Exercise data:
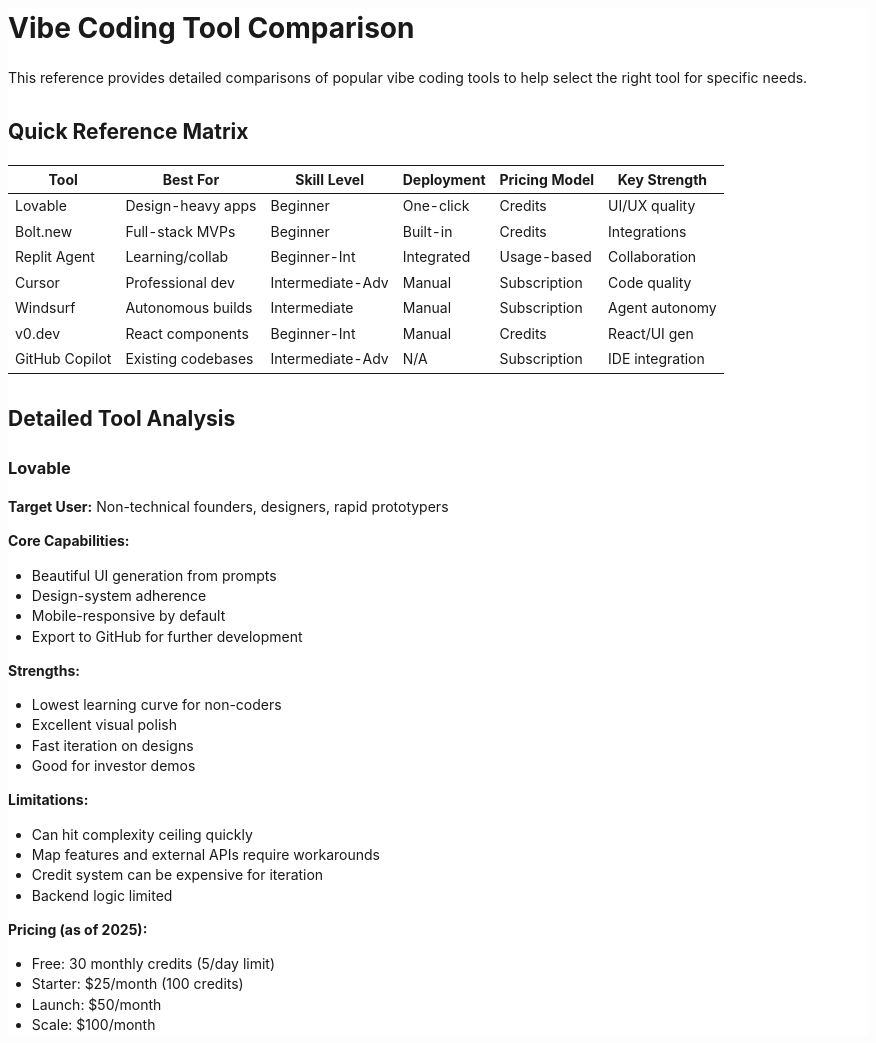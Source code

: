 # Vibe Coding Tool Comparison

This reference provides detailed comparisons of popular vibe coding tools to help select the right tool for specific needs.

## Quick Reference Matrix

| Tool | Best For | Skill Level | Deployment | Pricing Model | Key Strength |
|------|----------|-------------|------------|---------------|--------------|
| Lovable | Design-heavy apps | Beginner | One-click | Credits | UI/UX quality |
| Bolt.new | Full-stack MVPs | Beginner | Built-in | Credits | Integrations |
| Replit Agent | Learning/collab | Beginner-Int | Integrated | Usage-based | Collaboration |
| Cursor | Professional dev | Intermediate-Adv | Manual | Subscription | Code quality |
| Windsurf | Autonomous builds | Intermediate | Manual | Subscription | Agent autonomy |
| v0.dev | React components | Beginner-Int | Manual | Credits | React/UI gen |
| GitHub Copilot | Existing codebases | Intermediate-Adv | N/A | Subscription | IDE integration |

## Detailed Tool Analysis

### Lovable

**Target User:** Non-technical founders, designers, rapid prototypers

**Core Capabilities:**
- Beautiful UI generation from prompts
- Design-system adherence
- Mobile-responsive by default
- Export to GitHub for further development

**Strengths:**
- Lowest learning curve for non-coders
- Excellent visual polish
- Fast iteration on designs
- Good for investor demos

**Limitations:**
- Can hit complexity ceiling quickly
- Map features and external APIs require workarounds
- Credit system can be expensive for iteration
- Backend logic limited

**Pricing (as of 2025):**
- Free: 30 monthly credits (5/day limit)
- Starter: $25/month (100 credits)
- Launch: $50/month
- Scale: $100/month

What you need to do: Search the material for the string "Subscription" and show every line that has it.

Result below:
| Cursor | Professional dev | Intermediate-Adv | Manual | Subscription | Code quality |
| Windsurf | Autonomous builds | Intermediate | Manual | Subscription | Agent autonomy |
| GitHub Copilot | Existing codebases | Intermediate-Adv | N/A | Subscription | IDE integration |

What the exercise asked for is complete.